Please transcribe exactly, and only, the lines of the data below between the line holding "<title>Control Panel</title>" and the line holding "background-attachment: fixed;", inclusive.

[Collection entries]
*** Block opens ***
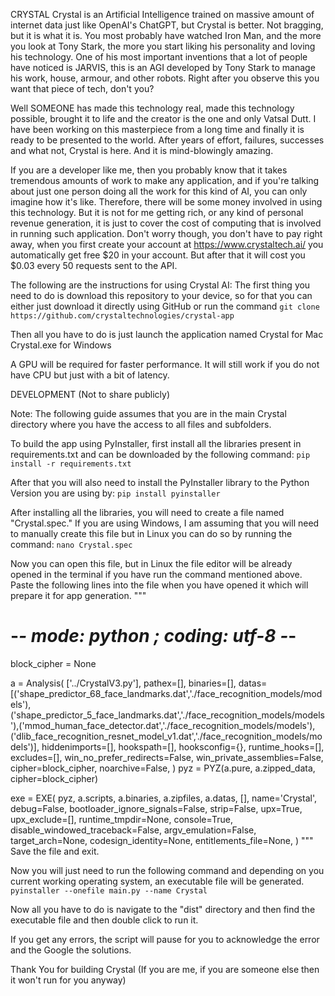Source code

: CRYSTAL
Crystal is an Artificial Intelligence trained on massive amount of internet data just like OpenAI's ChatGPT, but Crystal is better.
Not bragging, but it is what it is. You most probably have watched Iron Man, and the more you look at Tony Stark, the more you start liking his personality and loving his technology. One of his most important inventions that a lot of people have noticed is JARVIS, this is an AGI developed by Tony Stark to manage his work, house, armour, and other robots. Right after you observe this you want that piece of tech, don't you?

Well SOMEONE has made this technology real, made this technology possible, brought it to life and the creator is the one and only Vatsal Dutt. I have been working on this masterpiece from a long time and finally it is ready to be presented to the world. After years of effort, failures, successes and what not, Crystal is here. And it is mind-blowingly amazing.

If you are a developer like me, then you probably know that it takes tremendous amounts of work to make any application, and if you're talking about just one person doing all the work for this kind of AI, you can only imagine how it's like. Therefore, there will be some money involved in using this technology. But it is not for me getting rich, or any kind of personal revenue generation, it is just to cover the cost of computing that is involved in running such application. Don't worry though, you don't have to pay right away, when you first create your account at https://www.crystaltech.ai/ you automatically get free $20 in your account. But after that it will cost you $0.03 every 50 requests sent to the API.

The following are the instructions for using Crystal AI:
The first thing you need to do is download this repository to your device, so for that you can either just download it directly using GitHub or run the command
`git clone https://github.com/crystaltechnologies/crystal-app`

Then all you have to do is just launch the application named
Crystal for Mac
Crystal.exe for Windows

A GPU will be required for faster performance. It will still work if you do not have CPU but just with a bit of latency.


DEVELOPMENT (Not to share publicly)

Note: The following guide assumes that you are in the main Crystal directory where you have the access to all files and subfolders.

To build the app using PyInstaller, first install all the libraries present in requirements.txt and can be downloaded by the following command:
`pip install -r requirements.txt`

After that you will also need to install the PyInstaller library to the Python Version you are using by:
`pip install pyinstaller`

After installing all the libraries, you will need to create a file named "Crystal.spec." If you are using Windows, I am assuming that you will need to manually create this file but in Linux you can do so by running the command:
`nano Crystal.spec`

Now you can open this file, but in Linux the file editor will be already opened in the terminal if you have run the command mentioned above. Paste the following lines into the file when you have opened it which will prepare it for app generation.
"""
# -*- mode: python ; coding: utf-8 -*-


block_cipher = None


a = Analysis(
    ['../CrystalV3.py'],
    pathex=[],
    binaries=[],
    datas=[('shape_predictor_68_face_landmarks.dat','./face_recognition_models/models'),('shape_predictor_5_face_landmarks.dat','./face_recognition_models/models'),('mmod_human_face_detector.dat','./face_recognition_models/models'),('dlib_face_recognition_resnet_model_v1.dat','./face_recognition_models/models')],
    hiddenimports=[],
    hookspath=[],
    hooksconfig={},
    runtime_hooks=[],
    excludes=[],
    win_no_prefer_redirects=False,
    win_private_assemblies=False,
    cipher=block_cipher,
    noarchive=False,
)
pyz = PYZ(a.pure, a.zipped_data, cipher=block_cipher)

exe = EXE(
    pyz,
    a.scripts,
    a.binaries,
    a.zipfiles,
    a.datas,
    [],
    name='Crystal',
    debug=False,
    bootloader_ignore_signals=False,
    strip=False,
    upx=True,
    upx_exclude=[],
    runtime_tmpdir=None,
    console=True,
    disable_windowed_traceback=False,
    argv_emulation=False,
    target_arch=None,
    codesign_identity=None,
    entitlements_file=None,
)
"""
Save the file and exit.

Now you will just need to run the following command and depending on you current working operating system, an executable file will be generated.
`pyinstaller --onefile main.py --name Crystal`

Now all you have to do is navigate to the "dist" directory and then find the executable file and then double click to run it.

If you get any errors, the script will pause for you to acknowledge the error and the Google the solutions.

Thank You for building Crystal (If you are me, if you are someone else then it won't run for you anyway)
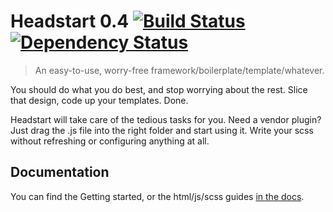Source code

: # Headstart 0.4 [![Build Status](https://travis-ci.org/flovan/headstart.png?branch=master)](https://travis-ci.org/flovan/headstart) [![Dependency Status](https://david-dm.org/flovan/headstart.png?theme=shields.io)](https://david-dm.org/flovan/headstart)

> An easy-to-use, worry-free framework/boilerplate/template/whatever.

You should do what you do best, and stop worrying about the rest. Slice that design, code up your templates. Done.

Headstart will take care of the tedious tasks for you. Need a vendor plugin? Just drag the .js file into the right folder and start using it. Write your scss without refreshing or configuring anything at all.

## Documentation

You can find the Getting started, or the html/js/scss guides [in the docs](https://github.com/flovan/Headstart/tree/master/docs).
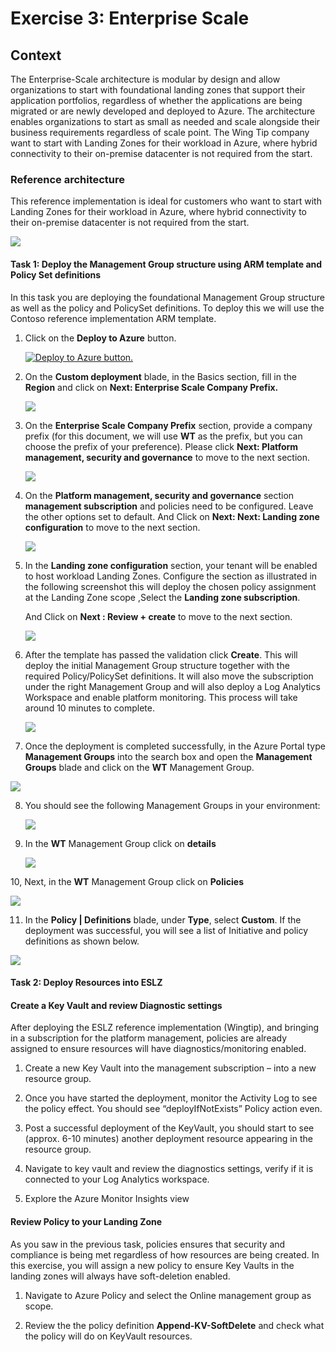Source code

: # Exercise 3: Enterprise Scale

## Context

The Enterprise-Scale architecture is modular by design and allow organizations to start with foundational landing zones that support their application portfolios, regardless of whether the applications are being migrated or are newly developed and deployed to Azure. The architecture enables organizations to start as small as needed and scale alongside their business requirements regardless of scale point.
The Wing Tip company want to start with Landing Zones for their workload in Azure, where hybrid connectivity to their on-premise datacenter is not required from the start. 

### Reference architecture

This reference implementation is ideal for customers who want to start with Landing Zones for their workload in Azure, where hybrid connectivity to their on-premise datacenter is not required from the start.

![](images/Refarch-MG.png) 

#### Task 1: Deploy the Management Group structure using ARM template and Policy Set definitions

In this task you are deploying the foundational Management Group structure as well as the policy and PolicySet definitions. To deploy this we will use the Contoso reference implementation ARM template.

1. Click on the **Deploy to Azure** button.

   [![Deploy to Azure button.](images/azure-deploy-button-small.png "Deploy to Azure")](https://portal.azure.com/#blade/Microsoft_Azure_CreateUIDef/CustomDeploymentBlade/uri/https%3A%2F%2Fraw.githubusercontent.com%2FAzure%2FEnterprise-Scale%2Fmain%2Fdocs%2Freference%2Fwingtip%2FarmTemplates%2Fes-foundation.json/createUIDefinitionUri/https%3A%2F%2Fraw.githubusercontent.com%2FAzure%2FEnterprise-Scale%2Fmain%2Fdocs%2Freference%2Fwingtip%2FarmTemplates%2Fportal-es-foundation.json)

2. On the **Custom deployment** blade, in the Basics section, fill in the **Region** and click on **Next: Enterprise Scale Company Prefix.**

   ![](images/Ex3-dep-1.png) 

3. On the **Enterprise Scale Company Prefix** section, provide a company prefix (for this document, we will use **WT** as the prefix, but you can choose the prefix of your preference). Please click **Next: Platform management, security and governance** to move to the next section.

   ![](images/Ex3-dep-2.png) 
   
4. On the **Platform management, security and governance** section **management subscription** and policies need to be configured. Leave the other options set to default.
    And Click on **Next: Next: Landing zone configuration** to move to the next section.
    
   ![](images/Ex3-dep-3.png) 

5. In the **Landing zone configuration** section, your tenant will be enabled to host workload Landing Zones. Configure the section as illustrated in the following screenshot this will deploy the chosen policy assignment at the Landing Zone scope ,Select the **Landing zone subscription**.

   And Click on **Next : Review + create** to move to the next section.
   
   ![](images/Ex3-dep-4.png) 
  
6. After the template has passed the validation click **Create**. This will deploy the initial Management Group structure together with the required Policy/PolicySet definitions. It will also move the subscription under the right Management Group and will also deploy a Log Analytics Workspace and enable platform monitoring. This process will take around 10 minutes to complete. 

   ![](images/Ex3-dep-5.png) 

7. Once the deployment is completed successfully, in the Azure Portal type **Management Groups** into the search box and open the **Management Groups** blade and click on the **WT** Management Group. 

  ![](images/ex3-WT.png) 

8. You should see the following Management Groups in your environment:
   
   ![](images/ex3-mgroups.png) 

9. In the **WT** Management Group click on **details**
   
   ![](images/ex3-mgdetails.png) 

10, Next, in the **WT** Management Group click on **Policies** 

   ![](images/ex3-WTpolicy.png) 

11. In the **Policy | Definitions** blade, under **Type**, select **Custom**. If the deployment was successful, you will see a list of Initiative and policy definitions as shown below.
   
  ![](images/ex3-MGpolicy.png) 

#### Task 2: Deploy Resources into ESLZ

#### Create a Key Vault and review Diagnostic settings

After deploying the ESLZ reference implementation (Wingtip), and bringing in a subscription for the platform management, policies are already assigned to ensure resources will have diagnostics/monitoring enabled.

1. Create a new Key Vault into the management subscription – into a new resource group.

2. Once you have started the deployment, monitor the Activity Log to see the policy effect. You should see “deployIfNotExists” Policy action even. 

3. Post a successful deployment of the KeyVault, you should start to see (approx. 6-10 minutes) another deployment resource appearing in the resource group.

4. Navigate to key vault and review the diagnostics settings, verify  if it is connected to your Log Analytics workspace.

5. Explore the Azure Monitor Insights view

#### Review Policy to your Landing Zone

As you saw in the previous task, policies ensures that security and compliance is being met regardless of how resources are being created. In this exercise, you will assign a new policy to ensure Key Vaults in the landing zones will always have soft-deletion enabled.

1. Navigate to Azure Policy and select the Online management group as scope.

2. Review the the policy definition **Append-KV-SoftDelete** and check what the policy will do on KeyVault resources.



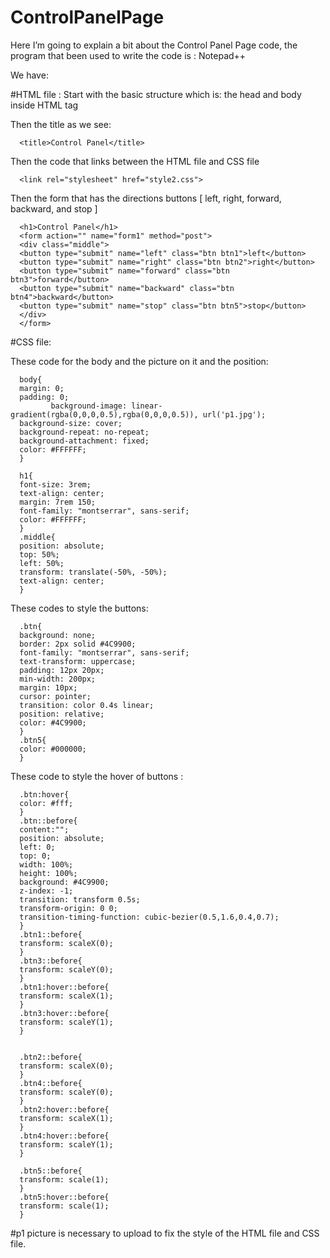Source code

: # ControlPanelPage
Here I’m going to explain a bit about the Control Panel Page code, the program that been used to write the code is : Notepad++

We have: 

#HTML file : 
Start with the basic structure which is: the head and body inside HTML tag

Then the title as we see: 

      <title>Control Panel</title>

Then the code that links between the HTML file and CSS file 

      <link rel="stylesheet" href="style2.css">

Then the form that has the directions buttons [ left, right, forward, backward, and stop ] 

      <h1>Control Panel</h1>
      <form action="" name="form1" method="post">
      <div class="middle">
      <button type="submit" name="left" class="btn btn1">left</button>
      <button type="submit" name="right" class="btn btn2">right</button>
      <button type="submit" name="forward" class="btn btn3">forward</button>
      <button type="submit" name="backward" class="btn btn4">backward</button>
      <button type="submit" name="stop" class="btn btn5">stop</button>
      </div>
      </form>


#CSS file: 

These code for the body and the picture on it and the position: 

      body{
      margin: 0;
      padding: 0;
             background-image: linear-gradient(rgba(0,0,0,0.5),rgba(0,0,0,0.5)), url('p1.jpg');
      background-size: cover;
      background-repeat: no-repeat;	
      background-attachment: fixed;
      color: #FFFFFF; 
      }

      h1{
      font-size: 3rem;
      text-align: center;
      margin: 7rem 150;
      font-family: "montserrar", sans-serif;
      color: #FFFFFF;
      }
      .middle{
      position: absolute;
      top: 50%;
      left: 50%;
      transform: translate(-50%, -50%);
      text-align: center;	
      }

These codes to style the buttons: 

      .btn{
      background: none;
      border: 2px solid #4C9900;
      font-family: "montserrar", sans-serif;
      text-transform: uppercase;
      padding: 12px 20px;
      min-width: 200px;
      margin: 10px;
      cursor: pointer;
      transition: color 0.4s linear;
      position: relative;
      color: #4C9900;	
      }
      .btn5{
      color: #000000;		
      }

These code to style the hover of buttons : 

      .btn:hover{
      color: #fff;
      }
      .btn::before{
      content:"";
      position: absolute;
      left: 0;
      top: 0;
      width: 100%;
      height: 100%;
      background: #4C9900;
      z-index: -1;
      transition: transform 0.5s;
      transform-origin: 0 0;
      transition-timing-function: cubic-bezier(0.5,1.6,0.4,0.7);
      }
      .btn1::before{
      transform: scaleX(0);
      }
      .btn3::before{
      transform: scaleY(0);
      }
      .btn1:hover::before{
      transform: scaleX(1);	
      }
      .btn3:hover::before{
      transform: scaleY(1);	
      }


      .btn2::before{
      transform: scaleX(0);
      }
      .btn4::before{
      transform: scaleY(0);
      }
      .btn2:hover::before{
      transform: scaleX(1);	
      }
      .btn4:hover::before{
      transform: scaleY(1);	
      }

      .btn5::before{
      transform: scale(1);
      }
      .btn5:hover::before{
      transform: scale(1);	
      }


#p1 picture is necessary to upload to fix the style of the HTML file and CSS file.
*** Block closes ***
▸ Exercise solution:
      <title>Control Panel</title>

Then the code that links between the HTML file and CSS file 

      <link rel="stylesheet" href="style2.css">

Then the form that has the directions buttons [ left, right, forward, backward, and stop ] 

      <h1>Control Panel</h1>
      <form action="" name="form1" method="post">
      <div class="middle">
      <button type="submit" name="left" class="btn btn1">left</button>
      <button type="submit" name="right" class="btn btn2">right</button>
      <button type="submit" name="forward" class="btn btn3">forward</button>
      <button type="submit" name="backward" class="btn btn4">backward</button>
      <button type="submit" name="stop" class="btn btn5">stop</button>
      </div>
      </form>


#CSS file: 

These code for the body and the picture on it and the position: 

      body{
      margin: 0;
      padding: 0;
             background-image: linear-gradient(rgba(0,0,0,0.5),rgba(0,0,0,0.5)), url('p1.jpg');
      background-size: cover;
      background-repeat: no-repeat;	
      background-attachment: fixed;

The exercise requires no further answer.